Des choix et des mesures qu’il convient de qualifier de scélérats, comme on a pu, par le passé, parler de lois scélérates.
Permettez-moi, Monsieur le Ministre, de vous en rappeler quelques-uns :
arrestations dans leur classe d’élèves d’écoles maternelles et élémentaires enfants de sans-papiers,
expulsions de jeunes majeurs étrangers interdits de poursuite d’études,
constitution de fichiers électroniques d’élèves, jugés pourtant par monsieur Darcos lui-même comme «  liberticides »,
sanctions contre des directeurs d’écoles - avec suppression d’une partie de traitement et déchéance de leurs fonctions - accusés d’avoir refusé le fichier Base-élèves,
imposition de méthodes pédagogiques en lecture au gré des humeurs des ministres du moment,
sanctions contre des cadres formateurs des IEN refusant d’appliquer ces méthodes,
fichage d’enfants de moins de trois ans soupçonnés de n’être que de la graine de délinquants,
affaiblissement progressif de la langue française, au profit d’une novlangue vaguement anglo-saxonne préparant au remplacement définitif du français dans la quasi-totalité des institutions politiques, économiques, sociales et culturelles.
Je fais partie, monsieur le Ministre, de ces 55% de Français qui ont refusé le projet de Constitution européenne, et j’enrage de voir que toutes ces décisions que vous prenez, avec le feu vert de votre gouvernement et de son président, le sont au nom de cette Europe anti sociale que vous voulez à toute force nous faire avaliser.
Vous êtes bien placé pour savoir que ce programme est la conséquence des directives d’organismes transnationaux, OCDE, Parlement européen, Trilatérale, Groupe de Bilderberg et que la politique de l’Éducation nationale est à présent, dans notre pays, totalement subordonnée aux intérêts du MEDEF.

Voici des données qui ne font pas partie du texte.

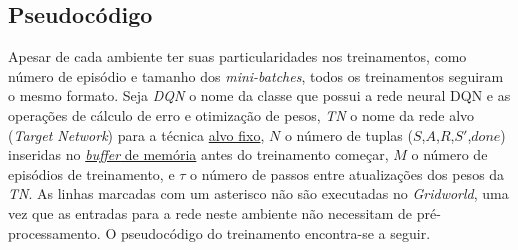 
%
%

\subsection{Pseudocódigo}
\label{sec:pseudocodigo}

Apesar de cada ambiente ter suas particularidades nos treinamentos, como número de episódio e tamanho dos \textit{mini-batches}, todos os treinamentos seguiram o mesmo formato.
Seja \textit{DQN} o nome da classe que possui a rede neural DQN e as operações de cálculo de erro e otimização de pesos, \textit{TN} o nome da rede alvo (\textit{Target Network}) para a técnica \hyperref[sec:ft]{alvo fixo}, $N$ o número de tuplas ($S$,$A$,$R$,$S'$,$done$) inseridas no \hyperref[sec:ep]{\textit{buffer} de memória} antes do treinamento começar, $M$ o número de episódios de treinamento, e $\tau$ o número de passos entre atualizações dos pesos da \textit{TN}.
As linhas marcadas com um asterisco não são executadas no \textit{Gridworld}, uma vez que as entradas para a rede neste ambiente não necessitam de pré-processamento.
O pseudocódigo do treinamento encontra-se a seguir.
\\

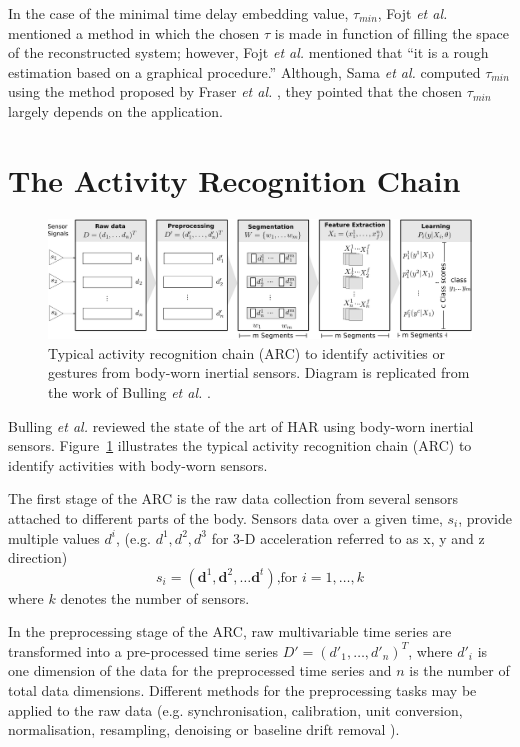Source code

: \documentclass[10pt,journal,compsoc]{IEEEtran}
\begin{document}
In the case of the minimal time delay embedding value, $\tau_{min}$,
Fojt \emph{et al.} \cite{Fojt1998} mentioned a method in which the chosen $\tau$ 
is made in function of filling the space of the reconstructed system;
however, Fojt \emph{et al.} \cite{Fojt1998} mentioned
that ``it is a rough estimation based on a graphical procedure.''
Although, Sama \emph{et al.} \cite{Sama2013} computed $\tau_{min}$ using 
the method proposed by Fraser \emph{et al.} \cite{Fraser1986}, 
they pointed that the chosen $\tau_{min}$ largely depends on the application.


\section{The Activity Recognition Chain}

\begin{figure}
\centering    
\includegraphics[width=\textwidth]{ARC02}
\caption[PA]{Typical activity recognition chain (ARC) to identify activities or gestures
from body-worn inertial sensors. 
Diagram is replicated from the work of Bulling \emph{et al.} \cite{bulling2014}.}
\label{fig:arc}
\end{figure}

Bulling \emph{et al.} \cite{bulling2014} reviewed the state of the art of
HAR using body-worn inertial sensors.
Figure~\ref{fig:arc} illustrates the typical activity recognition chain (ARC) to identify
activities with body-worn sensors. 

The first stage of the ARC is the raw data collection from several sensors attached to 
different parts of the body. Sensors data over a given time, $s_i$, provide multiple values  $d^i$, 
(e.g. $d^1, d^2, d^3$ for 3-D acceleration referred to as x, y and z direction)
\begin{equation}
s_i = (\textbf{d}^1, \textbf{d}^2,\dots \textbf{d}^t) \mbox{,for } i=1, \dots,k
\end{equation} 
where $k$ denotes the number of sensors. 

In the preprocessing stage of the ARC, raw multivariable time series are transformed into a 
pre-processed time series $D'= (d'_1, \dots, d'_n )^T$, where $d'_i$ is one dimension 
of the data for the preprocessed time series and $n$ is the number of total data dimensions.
Different methods for the preprocessing tasks may be applied to the raw data
(e.g. synchronisation, calibration, unit conversion, normalisation, resampling, denoising 
or baseline drift removal \cite{bulling2014}).
\end{document}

Parce que je suis devenu professeur de lettres par choix et par passion, parce que mes maîtres s’appellent Rabelais et Montaigne, Voltaire et Rousseau, Vallès, Hugo et Zola, Aragon et Eluard, parce que j’aime mon métier, j’ai donc le regret, comme d’autres collègues si j’en crois la presse, de vous renvoyer mes Palmes académiques.
Nul doute que vous trouverez facilement quelque fonctionnaire ambitieux, avec un plan de carrière à la place de la vocation, à qui les remettre.
Je vous remercie, Monsieur le Ministre, d’avoir pris le temps de me lire.
J’aurais voulu pouvoir vous assurer de mon respect, mais l’oeuvre destructrice à laquelle vous présidez m’empêche de le faire.
Je me contenterai donc de vous assurer de ma volonté ferme et entière de continuer à me battre de toutes mes forces, avec mon syndicat, le SNES-FSU, avec mon parti, le Parti communiste, et plus généralement avec ces millions de citoyens que vous avez affecté de ne pas voir dans les rues de nos villes, pour mettre en échec les menées d’un gouvernement qui ne se réclame du Général de Gaulle que pour mieux casser les conquêtes et les lois que le gouvernement qu’il présidait avait mises en place en application du programme du Conseil National de la Résistance.
Roger Martin
Professeur de Lettres au collège Charles Doche de Pernes-les-Fontaines.